Из-за невозможности видеть все двадцать километров фронта, я сосредоточился на центральном, главном и наиболее серьезном участке. Пологий берег, удобный для форсирования хошбанами реки здесь имелся только один, и я плотно укрепил его артиллерией, ловушками и заграждениями.
Только лишь плывущие в беспорядке враги достигли дистанции эффективного поражения артиллерией мощный залп из всех береговых пушек обрушился на головы нападающих. Быстрое течение сносило их на север, но преодолевая потоки, хошбаны плыли по диагонали, чем увеличивали свой путь сквозь водную преграду.
Первый залп шрапнели, ударивший, как говорят артиллеристы "по площадям", обагрил реку красными потоками свежей крови. Отовсюду на запах свежей плоти стекались змеи и ууры, набивая халявной едой свои ненасытные утробы. Но хошбанов было так много, что своими телами они буквально устилали дорогу для последующих рядов нападавших.
Снова залп — и снова кровавая жатва. Стали раздаваться и ружейные выстрелы пехотинцев, пристреливающихся к особо ретивым и удачливым экземплярам. Орудийные расчеты спешили как можно быстрее зарядить свои пушки, так, что со временем единые залпы превратились в нестройный хор грохочущей артиллерии.
Пока, что удавалось с хорошим запасом выкашивать, плывущих в ожесточенной злобе мутантов, но я понимал, что порох, шрапнель и ядра не бесконечные. Даже моя извечная предусмотрительность ограничивалась физическим наличием припасов. А между тем походные арсеналы пустели с пугающей быстротой.
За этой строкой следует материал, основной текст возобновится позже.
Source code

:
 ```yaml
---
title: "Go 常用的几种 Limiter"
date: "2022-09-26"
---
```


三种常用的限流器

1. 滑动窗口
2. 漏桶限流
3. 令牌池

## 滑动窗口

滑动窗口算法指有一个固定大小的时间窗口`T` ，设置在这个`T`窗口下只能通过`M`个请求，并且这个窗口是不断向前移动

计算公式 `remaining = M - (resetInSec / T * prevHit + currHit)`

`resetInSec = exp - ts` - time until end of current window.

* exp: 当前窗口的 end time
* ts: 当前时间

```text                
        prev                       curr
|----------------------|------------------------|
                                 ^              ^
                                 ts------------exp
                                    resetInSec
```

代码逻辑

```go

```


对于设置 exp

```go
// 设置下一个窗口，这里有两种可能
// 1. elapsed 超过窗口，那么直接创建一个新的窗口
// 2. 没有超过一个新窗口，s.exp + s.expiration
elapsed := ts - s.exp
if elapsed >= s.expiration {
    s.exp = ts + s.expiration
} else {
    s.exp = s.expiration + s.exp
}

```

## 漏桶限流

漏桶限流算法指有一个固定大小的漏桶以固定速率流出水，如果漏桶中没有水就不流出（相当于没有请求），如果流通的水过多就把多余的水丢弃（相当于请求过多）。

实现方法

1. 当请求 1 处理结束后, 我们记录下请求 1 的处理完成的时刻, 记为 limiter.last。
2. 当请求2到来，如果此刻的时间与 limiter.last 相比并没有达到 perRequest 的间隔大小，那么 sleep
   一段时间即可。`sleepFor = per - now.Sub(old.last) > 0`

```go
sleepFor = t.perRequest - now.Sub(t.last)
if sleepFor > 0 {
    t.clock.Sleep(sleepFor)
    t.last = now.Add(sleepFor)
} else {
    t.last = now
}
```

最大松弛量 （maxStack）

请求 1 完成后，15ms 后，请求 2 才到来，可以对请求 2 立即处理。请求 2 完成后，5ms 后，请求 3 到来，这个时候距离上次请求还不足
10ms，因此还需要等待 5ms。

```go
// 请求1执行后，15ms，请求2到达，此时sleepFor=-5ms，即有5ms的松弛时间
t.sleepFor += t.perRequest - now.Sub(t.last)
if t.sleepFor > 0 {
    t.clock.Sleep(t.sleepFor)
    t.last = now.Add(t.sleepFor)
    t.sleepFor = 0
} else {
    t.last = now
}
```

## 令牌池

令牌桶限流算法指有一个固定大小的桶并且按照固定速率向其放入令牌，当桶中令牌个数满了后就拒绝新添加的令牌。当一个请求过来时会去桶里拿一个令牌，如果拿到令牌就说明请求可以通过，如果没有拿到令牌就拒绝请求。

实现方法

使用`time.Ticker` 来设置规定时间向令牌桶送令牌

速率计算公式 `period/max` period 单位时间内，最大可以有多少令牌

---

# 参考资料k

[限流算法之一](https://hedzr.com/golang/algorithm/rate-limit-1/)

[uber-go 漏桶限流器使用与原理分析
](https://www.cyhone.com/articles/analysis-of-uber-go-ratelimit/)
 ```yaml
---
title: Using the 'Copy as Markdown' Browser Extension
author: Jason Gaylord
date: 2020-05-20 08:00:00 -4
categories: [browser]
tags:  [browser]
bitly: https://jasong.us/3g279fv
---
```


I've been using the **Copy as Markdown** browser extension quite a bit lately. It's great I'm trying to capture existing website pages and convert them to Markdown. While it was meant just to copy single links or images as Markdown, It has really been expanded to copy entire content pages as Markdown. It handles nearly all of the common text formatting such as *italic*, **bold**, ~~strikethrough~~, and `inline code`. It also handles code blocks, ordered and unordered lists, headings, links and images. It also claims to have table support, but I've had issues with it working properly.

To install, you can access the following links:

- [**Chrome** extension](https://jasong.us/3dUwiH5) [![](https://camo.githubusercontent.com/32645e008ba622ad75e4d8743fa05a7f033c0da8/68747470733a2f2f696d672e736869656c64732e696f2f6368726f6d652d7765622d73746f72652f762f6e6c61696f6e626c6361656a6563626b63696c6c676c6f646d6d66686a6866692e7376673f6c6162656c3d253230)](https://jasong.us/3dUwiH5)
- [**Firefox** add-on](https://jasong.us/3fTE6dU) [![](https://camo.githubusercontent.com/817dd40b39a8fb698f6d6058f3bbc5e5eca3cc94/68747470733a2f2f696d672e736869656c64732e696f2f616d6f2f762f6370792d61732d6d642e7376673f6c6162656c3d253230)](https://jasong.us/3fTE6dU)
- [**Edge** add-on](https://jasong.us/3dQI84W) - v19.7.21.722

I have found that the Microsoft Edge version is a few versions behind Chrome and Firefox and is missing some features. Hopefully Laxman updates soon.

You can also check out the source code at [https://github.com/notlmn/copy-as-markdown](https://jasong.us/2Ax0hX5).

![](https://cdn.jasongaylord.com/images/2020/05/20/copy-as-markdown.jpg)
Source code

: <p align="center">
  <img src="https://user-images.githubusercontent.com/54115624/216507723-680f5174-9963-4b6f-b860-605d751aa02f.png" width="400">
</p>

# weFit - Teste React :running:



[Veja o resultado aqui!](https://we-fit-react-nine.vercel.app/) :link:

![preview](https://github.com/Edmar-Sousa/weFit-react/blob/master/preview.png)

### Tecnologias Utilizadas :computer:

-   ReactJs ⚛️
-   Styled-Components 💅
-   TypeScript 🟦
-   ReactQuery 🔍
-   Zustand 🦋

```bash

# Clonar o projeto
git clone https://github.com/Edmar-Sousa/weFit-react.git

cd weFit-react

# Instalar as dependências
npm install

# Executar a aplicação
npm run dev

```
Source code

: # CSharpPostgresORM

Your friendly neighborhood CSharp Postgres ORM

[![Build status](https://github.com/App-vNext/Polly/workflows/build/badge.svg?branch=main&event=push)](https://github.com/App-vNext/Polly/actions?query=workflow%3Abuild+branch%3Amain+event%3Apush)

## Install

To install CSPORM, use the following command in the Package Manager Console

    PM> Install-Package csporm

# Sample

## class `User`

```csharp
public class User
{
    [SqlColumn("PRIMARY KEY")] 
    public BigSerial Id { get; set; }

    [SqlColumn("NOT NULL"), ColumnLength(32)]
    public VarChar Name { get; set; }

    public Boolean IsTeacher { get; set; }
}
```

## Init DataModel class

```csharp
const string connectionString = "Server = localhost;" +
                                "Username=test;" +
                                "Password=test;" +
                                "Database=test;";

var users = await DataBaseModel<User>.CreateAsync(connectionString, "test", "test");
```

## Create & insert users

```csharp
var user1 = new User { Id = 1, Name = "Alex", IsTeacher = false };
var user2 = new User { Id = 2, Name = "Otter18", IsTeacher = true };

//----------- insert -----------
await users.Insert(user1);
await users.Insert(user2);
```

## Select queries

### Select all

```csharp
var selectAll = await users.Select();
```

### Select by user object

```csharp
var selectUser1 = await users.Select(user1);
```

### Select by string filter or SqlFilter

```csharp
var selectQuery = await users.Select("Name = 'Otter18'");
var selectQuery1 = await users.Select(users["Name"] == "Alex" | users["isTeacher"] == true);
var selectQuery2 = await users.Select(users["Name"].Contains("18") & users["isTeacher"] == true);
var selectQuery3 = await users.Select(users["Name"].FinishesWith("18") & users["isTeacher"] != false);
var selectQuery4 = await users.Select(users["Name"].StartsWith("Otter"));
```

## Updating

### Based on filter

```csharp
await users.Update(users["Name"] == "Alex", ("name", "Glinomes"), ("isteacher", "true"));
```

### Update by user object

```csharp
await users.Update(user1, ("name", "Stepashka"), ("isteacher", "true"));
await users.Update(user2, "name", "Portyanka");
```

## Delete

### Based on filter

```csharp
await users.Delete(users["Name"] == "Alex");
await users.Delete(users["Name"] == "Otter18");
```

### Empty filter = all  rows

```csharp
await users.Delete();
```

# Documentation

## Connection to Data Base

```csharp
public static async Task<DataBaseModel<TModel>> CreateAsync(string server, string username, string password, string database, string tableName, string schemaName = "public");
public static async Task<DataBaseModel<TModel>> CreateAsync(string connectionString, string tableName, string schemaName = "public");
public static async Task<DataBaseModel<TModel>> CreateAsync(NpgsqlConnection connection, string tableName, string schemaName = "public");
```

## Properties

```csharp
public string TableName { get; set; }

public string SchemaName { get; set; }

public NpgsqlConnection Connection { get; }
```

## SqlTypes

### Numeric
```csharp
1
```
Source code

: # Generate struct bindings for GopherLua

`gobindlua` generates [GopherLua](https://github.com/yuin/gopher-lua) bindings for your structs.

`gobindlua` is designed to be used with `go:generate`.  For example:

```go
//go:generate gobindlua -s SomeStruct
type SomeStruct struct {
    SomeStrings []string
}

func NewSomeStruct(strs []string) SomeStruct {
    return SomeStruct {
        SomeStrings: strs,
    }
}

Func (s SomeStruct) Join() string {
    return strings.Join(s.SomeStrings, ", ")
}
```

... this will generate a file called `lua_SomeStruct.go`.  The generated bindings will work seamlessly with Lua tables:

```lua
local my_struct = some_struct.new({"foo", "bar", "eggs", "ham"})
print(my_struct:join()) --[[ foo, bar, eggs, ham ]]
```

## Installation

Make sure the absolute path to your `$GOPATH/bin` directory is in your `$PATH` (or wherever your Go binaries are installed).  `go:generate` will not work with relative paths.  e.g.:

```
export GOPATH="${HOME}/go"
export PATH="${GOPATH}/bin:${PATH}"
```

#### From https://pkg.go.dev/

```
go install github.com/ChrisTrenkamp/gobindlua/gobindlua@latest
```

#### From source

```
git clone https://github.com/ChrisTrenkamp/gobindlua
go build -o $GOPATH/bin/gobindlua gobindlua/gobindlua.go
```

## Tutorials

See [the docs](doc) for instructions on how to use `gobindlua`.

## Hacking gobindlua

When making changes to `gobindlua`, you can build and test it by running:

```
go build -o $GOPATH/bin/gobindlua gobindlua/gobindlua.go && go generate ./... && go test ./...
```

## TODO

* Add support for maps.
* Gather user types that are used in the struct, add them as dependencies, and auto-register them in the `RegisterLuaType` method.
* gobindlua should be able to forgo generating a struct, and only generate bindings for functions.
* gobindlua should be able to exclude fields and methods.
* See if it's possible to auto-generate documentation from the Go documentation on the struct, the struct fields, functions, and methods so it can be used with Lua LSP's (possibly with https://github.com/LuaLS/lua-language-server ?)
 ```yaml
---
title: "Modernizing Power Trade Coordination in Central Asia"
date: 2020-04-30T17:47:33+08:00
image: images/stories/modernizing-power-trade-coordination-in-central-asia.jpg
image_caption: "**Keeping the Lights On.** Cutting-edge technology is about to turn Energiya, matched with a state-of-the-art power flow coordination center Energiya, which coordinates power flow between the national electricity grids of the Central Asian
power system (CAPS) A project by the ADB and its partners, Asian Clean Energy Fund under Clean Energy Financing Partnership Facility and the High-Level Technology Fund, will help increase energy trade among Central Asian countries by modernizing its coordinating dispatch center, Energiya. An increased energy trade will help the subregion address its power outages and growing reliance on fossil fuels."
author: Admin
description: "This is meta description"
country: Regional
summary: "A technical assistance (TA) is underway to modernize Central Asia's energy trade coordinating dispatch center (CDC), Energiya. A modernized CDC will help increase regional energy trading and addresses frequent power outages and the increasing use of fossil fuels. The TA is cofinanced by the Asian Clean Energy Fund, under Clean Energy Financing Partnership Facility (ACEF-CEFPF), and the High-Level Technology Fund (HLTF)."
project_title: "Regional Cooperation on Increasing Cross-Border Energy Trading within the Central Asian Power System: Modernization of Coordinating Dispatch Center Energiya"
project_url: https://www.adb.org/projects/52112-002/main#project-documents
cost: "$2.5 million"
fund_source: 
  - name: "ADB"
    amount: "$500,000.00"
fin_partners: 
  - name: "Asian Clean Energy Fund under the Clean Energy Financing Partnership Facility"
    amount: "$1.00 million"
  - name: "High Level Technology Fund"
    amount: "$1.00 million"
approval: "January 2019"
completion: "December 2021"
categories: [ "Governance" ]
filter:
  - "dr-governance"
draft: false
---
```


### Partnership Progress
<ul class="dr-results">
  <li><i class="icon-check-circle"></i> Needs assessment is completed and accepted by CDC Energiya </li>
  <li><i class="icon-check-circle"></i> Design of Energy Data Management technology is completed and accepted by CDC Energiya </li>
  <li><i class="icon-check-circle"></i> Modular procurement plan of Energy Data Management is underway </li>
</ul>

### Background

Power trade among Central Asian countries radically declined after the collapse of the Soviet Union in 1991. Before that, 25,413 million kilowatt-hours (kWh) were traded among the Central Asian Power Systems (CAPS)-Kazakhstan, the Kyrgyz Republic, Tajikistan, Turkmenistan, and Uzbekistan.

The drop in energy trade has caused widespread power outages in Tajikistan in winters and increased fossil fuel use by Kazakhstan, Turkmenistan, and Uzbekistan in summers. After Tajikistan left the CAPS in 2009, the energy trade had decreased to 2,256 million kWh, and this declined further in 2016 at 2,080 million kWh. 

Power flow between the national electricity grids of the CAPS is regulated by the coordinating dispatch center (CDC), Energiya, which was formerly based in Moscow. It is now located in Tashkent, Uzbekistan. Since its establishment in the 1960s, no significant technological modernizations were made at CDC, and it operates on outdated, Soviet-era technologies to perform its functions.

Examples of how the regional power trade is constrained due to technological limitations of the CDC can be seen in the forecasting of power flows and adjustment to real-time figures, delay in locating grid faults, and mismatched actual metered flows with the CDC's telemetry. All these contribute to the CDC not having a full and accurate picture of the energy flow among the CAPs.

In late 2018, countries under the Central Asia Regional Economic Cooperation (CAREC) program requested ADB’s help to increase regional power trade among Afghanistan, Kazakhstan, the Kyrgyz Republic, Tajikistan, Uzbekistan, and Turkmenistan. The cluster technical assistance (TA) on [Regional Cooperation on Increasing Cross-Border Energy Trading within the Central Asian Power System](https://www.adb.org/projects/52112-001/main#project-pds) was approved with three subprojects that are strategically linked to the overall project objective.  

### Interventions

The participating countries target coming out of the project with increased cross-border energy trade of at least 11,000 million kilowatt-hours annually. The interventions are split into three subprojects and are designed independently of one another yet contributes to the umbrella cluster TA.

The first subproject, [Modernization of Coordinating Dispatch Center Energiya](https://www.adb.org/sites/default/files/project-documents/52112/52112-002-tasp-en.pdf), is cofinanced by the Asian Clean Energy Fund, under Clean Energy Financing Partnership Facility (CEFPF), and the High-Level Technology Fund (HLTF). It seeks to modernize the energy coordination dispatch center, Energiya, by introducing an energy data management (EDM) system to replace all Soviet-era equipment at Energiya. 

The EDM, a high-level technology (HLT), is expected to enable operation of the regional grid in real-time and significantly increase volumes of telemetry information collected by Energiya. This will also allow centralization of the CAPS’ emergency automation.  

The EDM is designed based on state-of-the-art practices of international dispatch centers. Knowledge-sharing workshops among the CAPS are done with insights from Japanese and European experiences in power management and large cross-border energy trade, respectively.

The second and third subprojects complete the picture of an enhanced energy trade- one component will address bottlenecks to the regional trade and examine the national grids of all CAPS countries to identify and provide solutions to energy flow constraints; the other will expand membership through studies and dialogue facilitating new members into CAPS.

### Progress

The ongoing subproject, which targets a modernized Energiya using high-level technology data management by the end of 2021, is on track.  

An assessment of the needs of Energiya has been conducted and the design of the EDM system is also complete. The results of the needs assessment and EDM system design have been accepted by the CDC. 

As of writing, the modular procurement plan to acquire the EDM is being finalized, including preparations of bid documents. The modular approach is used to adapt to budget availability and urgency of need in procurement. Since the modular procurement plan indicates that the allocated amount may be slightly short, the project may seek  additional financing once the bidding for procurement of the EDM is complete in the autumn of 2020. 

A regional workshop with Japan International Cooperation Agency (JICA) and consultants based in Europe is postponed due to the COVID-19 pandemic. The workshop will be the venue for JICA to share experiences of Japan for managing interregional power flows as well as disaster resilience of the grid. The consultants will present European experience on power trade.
Уже через полтора часа массового геноцида ситуация стала меняться не в нашу сторону. Во-первых, речные кровожадные твари, видимо, основательно насытившись, либо испугавшись смерти от неведомого оружия, быстро потеряли интерес к потокам халявной пищи. Во-вторых, снизился темп стрельбы ввиду естественной усталости оружейных расчетов, поначалу действовавших с максимальной отдачей. В-третьих, к воде подошла основная группировка сил — всадники на медведях. Те крайне споро плыли на встречу желанной добычи.
Наступил опасный момент боя, и, если срочно чего то не предпринять, уже в ближайшие часы эти выносливые исчадья преисподней выйдут на берег. А в рукопашной схватке нам ловить было нечего.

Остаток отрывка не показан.